Now this doesn’t mean that believers don’t ever waver.  Abraham lied to save his skin.  Peter denied Christ.  Job wavered for a time and said some things that bordered on blasphemy.  But these men repented and the overall trajectory of their lives was one of faithfulness.  They were not like the people who followed Christ for food and when he demanded the devotion of their hearts, turned around and followed him no more. 

But the ultimate storm that is coming is the storm of the judgment of God.  Clearly, this is what our Lord is referring to in the previous verses (21-23), and, as we’ve noted, these verses (24-27) are a parable explaining and illustrating those.  The fact of the matter is that even those whose faith is fake and shallow, it may not be discovered this side of the Day of Judgment.  As the apostle Paul put it to Timothy, “The sins of some people are conspicuous, going before them to judgment, but the sins of other appear later” (1 Tim. 5:24, ESV).  Some things will remain hidden now, but the day is coming when the hidden things of darkness will be brought to light (cf. 1 Cor. 4:5).

And this judgment is inevitable.  The storm came upon both houses.  Even so, we shall all stand before the judgment seat of Christ.  A person may be able to fool men, but he or she cannot fool God.  Men look on the outside, but God sees the heart.  He knows whether your faith in Christ is mercenary or not.  He knows whether or not you truly love Christ.  He knows whether or not your faith is mere words or whether it is something that has transformed your life into Christ-likeness.

“And great was the fall of it.”  Our Lord does not merely say that the house fell, but that its fall was great.  It is ruined.  Even so, there will be literally nothing more horrible than the realization of self-deceived people on the Day of Judgment that their faith was worthless.  There will be no remedy then, no turning back the clock and starting over.  The day of grace had come and past.  “The harvest is past, the summer is ended, and we are not saved” (Jer. 8:20).

And yet what grace that we have such warnings as this!  Why did our Lord utter them?  Was it not to keep us from being a hearer but not a doer?  Was it not to warn us off of a false faith and a useless salvation?  And we of all people need to hear them.  We have heard the words of Christ.  Now the question is, will you be a doer of the word?  Will you apply them to your life?  Will you not only acknowledge the authority of Christ, but will you bow your heart to his authority?

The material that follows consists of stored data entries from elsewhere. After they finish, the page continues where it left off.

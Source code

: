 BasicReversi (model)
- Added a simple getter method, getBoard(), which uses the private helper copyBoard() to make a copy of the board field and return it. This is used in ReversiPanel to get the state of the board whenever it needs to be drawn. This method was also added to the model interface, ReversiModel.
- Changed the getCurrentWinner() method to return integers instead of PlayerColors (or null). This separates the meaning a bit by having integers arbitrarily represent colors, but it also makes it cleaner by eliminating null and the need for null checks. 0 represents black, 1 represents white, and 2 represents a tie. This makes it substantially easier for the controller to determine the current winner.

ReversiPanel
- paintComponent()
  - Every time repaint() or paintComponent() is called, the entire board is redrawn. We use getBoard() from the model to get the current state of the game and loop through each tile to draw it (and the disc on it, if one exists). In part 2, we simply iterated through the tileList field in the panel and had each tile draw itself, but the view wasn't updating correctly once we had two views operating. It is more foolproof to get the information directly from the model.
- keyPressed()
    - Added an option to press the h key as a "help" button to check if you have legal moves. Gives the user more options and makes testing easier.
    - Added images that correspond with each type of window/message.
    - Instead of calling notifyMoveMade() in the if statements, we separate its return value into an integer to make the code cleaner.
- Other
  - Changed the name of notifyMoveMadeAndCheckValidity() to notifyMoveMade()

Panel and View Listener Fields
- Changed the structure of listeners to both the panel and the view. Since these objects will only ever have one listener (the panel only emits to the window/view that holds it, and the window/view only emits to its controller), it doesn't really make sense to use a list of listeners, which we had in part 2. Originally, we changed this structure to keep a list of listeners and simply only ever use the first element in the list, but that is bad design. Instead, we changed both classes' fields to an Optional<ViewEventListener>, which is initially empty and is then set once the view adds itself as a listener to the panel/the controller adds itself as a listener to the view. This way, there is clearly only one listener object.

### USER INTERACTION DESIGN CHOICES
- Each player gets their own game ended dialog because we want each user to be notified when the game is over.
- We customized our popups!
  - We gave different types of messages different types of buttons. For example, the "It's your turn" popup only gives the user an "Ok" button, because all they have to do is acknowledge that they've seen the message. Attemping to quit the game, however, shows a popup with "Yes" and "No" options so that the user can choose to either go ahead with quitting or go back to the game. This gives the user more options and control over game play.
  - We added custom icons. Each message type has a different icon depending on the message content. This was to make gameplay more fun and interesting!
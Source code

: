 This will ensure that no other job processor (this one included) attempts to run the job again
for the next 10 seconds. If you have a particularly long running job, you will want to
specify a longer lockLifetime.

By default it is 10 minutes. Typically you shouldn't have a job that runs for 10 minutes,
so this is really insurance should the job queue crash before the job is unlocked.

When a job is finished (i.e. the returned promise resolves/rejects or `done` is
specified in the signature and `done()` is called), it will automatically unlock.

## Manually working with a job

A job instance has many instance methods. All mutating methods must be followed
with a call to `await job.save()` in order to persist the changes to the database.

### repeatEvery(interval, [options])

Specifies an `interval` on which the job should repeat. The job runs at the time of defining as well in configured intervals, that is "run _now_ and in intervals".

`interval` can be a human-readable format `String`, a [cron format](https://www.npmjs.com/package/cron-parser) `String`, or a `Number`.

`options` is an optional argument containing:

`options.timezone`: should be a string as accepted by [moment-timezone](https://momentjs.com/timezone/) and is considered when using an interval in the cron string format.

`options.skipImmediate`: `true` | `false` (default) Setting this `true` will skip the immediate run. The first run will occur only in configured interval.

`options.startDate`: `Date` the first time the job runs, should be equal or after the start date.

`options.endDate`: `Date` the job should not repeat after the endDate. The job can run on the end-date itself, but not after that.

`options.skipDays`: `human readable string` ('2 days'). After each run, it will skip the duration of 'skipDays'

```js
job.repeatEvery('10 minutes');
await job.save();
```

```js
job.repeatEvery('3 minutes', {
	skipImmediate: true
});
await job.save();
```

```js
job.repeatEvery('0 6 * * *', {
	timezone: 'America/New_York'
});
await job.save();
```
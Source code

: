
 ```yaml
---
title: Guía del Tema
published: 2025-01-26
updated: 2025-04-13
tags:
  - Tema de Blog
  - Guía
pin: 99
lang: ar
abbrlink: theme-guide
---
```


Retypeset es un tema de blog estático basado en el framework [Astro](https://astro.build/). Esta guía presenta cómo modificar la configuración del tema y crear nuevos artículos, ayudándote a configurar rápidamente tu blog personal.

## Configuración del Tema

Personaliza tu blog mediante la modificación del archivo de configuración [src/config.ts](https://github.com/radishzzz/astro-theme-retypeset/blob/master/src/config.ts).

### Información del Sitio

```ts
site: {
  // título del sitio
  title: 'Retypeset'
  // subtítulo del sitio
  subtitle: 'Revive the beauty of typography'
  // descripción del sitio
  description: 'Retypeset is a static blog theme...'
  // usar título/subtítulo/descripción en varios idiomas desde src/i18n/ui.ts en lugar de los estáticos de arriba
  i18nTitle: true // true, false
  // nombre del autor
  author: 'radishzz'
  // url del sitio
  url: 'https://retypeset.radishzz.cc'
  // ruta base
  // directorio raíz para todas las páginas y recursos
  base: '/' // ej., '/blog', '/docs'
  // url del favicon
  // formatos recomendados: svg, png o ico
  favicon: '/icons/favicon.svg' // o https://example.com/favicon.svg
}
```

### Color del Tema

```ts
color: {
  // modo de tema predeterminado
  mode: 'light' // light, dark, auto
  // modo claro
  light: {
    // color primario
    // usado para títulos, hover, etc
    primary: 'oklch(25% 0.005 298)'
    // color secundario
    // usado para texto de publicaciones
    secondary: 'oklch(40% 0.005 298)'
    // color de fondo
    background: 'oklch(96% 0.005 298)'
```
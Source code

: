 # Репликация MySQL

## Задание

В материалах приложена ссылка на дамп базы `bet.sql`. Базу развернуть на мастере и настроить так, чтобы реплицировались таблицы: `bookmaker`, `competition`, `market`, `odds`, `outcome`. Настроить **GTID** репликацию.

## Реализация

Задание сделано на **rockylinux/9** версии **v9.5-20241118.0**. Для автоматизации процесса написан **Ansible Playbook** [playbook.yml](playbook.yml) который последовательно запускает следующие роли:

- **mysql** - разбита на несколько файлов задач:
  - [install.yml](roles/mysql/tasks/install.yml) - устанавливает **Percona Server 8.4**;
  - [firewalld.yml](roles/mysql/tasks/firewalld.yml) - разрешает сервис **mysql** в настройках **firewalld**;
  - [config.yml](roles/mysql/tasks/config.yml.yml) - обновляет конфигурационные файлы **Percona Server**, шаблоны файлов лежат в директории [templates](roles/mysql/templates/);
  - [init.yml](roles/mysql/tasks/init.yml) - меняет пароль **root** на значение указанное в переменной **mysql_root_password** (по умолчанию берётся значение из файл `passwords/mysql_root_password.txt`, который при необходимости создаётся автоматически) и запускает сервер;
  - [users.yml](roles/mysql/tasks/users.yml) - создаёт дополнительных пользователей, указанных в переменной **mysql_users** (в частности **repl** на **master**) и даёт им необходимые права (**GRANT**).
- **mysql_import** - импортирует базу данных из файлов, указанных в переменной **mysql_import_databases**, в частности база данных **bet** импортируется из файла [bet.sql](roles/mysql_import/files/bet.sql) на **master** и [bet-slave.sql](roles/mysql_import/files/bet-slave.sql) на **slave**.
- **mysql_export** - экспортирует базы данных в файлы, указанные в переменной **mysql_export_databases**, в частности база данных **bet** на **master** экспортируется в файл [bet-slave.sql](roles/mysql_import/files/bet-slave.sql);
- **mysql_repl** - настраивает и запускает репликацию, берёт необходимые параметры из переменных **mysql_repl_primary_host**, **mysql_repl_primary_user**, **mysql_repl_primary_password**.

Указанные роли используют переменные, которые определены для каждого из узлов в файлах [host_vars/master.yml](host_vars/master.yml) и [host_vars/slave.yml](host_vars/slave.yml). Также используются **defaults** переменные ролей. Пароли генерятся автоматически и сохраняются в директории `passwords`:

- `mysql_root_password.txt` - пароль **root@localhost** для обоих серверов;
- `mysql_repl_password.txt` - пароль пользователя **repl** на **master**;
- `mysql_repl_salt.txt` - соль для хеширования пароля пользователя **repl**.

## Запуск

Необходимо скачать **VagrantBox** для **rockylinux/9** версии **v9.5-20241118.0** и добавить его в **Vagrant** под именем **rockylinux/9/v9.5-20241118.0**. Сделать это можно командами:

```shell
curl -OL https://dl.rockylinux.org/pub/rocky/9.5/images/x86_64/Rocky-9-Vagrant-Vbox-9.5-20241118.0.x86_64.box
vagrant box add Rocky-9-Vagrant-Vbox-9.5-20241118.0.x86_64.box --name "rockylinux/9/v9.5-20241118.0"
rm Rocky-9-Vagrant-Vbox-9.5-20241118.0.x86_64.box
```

This sermon ends with the response of the people who initially heard it: “And it came to pass, when Jesus had finished these sayings, the people were astonished at his doctrine: for he taught them as one having authority, and not as the scribes” (28-29).  Of course, it is one thing to recognize that one speaks with authority, and it is another thing altogether to really accept that authority.  Do you accept that authority?  Do you call him, “Lord?”  Then should we not pray that God will help us to strive with all our might to obey these great and mighty words?  May he help us to do so!